■ **Your objective**
Verbatim transcription with images omitted: return the entries below in full.

== Input records

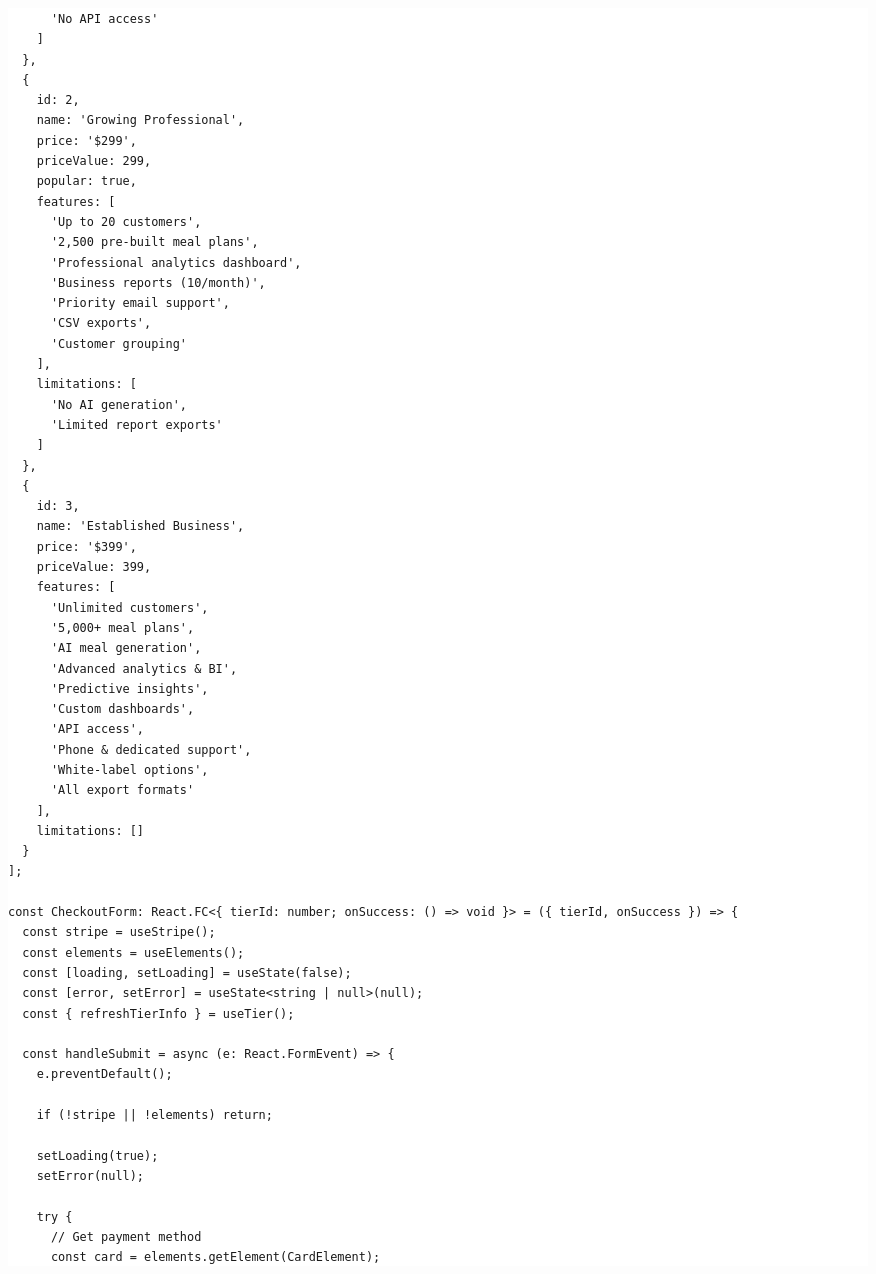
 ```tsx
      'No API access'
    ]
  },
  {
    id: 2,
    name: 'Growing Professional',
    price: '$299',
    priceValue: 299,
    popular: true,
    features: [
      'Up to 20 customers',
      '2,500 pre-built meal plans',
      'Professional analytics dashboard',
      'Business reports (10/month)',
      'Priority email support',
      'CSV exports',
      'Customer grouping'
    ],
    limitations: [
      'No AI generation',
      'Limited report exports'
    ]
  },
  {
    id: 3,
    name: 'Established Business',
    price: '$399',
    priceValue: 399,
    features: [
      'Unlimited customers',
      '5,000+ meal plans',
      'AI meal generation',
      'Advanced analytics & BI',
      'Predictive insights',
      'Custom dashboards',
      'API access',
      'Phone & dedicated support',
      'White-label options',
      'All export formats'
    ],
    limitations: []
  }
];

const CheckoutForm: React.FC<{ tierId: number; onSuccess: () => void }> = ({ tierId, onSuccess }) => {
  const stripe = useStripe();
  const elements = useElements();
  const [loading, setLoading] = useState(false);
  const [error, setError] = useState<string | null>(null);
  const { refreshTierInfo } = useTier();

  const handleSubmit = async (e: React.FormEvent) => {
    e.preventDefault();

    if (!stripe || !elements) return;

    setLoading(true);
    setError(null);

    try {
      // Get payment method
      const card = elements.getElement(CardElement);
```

====

■ **Answer to the exercise**
 ```tsx
      'No API access'
    ]
  },
  {
    id: 2,
    name: 'Growing Professional',
    price: '$299',
    priceValue: 299,
    popular: true,
    features: [
      'Up to 20 customers',
      '2,500 pre-built meal plans',
      'Professional analytics dashboard',
      'Business reports (10/month)',
      'Priority email support',
      'CSV exports',
      'Customer grouping'
    ],
    limitations: [
      'No AI generation',
      'Limited report exports'
    ]
  },
  {
    id: 3,
    name: 'Established Business',
    price: '$399',
    priceValue: 399,
    features: [
      'Unlimited customers',
      '5,000+ meal plans',
      'AI meal generation',
      'Advanced analytics & BI',
      'Predictive insights',
      'Custom dashboards',
      'API access',
      'Phone & dedicated support',
      'White-label options',
      'All export formats'
    ],
    limitations: []
  }
];

const CheckoutForm: React.FC<{ tierId: number; onSuccess: () => void }> = ({ tierId, onSuccess }) => {
  const stripe = useStripe();
  const elements = useElements();
  const [loading, setLoading] = useState(false);
  const [error, setError] = useState<string | null>(null);
  const { refreshTierInfo } = useTier();

  const handleSubmit = async (e: React.FormEvent) => {
    e.preventDefault();

    if (!stripe || !elements) return;

    setLoading(true);
    setError(null);

    try {
      // Get payment method
      const card = elements.getElement(CardElement);
```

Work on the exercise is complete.